If you’ve been to therapy, how has that helped you improve your relationships through this lens?

Michelle: Therapy forces you to hold a mirror up to yourself and reveal the fallacies that depression often tells you. It’s hard to live with such a negative self-image, and it’s even harder to unlearn those tendencies. Being in therapy helped me walk away from having so many knee-jerk reactions and gave me the tools to take the time to process my emotions before speaking.

Talking to a therapist and journaling allow you to see your irrational thoughts and patterns subjectively. I once said to my therapist, “There’s no use in dating because all of the guys leave.” My therapist said, “Didn’t you dump the last guy you dated?” She was right. It was an oversight on my part that allowed me to weave a tale of hopelessness that I wasn’t worthy enough to have someone stay in my life. Depression is the ultimate poet, in that regard.

Anything else you want to add?

Michelle: It’s important to note that there are varying levels of depression. Some people have deep-rooted trauma that causes their depression while others have mild forms of depression due to life changes like job loss. Some people can manage their depression with exercise while others need years to build up skills of coping. Depression is not a one-size-fits-all, and it’s not always doom and gloom.

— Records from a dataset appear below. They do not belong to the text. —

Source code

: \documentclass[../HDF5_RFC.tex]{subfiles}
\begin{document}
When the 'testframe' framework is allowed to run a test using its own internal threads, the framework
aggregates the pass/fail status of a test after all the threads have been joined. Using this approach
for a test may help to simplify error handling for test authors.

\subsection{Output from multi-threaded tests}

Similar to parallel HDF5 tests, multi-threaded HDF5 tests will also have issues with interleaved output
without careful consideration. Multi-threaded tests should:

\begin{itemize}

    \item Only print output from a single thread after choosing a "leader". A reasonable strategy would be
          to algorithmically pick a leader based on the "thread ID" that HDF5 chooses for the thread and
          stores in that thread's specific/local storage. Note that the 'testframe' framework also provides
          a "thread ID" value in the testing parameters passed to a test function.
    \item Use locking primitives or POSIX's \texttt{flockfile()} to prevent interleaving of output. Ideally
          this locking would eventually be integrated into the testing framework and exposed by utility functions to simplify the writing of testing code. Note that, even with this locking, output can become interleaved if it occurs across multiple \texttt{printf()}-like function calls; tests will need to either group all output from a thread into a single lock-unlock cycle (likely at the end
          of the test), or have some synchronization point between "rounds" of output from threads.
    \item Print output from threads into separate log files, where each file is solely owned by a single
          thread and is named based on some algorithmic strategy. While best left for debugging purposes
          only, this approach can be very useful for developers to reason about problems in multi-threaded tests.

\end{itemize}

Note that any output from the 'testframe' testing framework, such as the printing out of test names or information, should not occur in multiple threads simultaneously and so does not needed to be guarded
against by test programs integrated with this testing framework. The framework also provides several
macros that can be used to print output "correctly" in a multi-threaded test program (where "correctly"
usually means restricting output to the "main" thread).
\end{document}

That would be the most important thing to stress to a partner – depression journeys are distinctly individual experiences.

—Michelle Sabato is a writer, voice-over artist, and actor from Cleveland, Ohio. She has written five independent films, three of which deal with mental health. After being diagnosed with anxiety and depression at 15 years old, Michelle has made it her mission to speak out about her struggles to help end the stigma of mental health.